Is there a difference between online and embodied worship? Does God care whether I attend church virtually or in person? In this article, Pastor David Platt urges Christians to adhere to God’s design for community by gathering physically at church. He acknowledges that much of the world has become virtual in the twenty-first century. However, Pastor Platt explains how God designed the church to be experienced on a local and physical level. While we can be thankful for the blessing of streaming technology during the pandemic, we should also be wary of isolating ourselves from the service, encouragement, and accountability of the local church.
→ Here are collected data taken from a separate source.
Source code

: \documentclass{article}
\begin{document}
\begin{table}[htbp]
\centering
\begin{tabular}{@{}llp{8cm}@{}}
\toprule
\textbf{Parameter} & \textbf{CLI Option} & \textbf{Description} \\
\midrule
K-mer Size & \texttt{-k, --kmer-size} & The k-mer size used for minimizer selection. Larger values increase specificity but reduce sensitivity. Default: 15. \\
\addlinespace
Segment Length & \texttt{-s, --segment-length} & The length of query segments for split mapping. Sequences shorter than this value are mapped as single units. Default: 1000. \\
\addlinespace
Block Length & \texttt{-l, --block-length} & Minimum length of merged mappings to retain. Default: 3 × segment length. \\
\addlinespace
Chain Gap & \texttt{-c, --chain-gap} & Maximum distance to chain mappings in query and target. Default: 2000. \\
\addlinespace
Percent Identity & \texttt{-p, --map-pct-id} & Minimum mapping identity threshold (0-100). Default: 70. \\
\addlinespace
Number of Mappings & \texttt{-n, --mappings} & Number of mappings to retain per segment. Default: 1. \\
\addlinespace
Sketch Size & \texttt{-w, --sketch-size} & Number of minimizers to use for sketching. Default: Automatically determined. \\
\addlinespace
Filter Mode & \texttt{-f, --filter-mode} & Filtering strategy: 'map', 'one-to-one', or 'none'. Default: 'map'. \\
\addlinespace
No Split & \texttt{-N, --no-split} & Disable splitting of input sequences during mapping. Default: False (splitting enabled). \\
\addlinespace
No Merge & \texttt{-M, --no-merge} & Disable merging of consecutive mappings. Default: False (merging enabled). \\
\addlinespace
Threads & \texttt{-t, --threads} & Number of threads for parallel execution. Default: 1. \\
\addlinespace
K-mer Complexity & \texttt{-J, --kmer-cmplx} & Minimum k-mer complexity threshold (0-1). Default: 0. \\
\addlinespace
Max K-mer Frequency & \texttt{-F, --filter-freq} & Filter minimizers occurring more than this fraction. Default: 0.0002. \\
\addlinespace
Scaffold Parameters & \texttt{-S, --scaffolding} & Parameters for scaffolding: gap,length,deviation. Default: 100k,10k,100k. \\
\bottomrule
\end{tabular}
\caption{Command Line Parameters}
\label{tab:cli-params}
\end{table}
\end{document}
- God’s Design for Community
- The Experience of Church
- Isolation
Watch Full Message of “The Dangerous Habit of Not Meeting Together“
Transcript
So by no means is this pandemic over in the world. Far from it. But by God’s mercy, we’re in a part of the world where vaccinations are available for those who choose to get them. By God’s mercy, we’re at a point where, as best we know, loosening restrictions and protocols seems good and right as we consider one another. So for that reason, I want to encourage us together as a church family
Break Bad Habits
That it’s time to break this habit of neglecting to meet together.
If you are a part of the MBC church family here in Metro Washington, DC, I want to encourage you today to begin moving back toward physically gathering with the church, as it’s appropriate and possible.
Then, if you’re not a part of MBC, maybe you’ve been joining in from beyond Metro Washington, DC. I hope that joining in during this last year has been an encouragement to you spiritually. It has been awesome to have so many people joining in from different states and countries around the world every week.
There’s a sense in which we have loved that and our services will continue to be aired online. The sermons are on podcast. There are tons of resources at mcleanbible.org and radical.net. We want to be an encouragement to you in the broader church. We don’t want to be a substitute for what God has designed—a local, physical, in-the-flesh church near you—to do in your relationship with Him and with one another in the church.
Why Can’t I Just Do Church Online?
I realize that saying this may reduce our online numbers, but we want far more for you to be in a living, breathing church, gathering where you are on a week-by-week basis, because this is what it means to be the church. I realize even that statement may sound foreign or even outdated to some of you. People might think, “This is the twenty-first century, a new day; the world’s been turned upside down. We can just do church from home or wherever else online. Can’t we hear God’s Word and worship and grow in Christ from here, actually in a lot of ways that are better for me or my family? Can’t I just do church from a distance?”
Again, if you are bedridden, or if you are deployed in the military, or traveling one week, church from a distance may be your only option. But for most of us, we have the option of gathering physically with a church. And where we have that option, God in His Word calls us to meet together. That’s the language here [in Hebrews 10:24–25]: to draw near to God together, to hold fast to our hope together. “Let us draw near, let us hold fast, let us consider how to stir one another up to love and good works, not neglecting to meet together.”
God Wants Us to Meet Together
Apparently, according to Hebrews 10, these things cannot happen if we are neglecting to meet together. The implication of this text seems to be clear, that God has designed helpful good things to happen in your life, and in others’ lives, in the church, when you meet together. And neglecting to meet together actually leads to unhelpful, dangerous things in your life.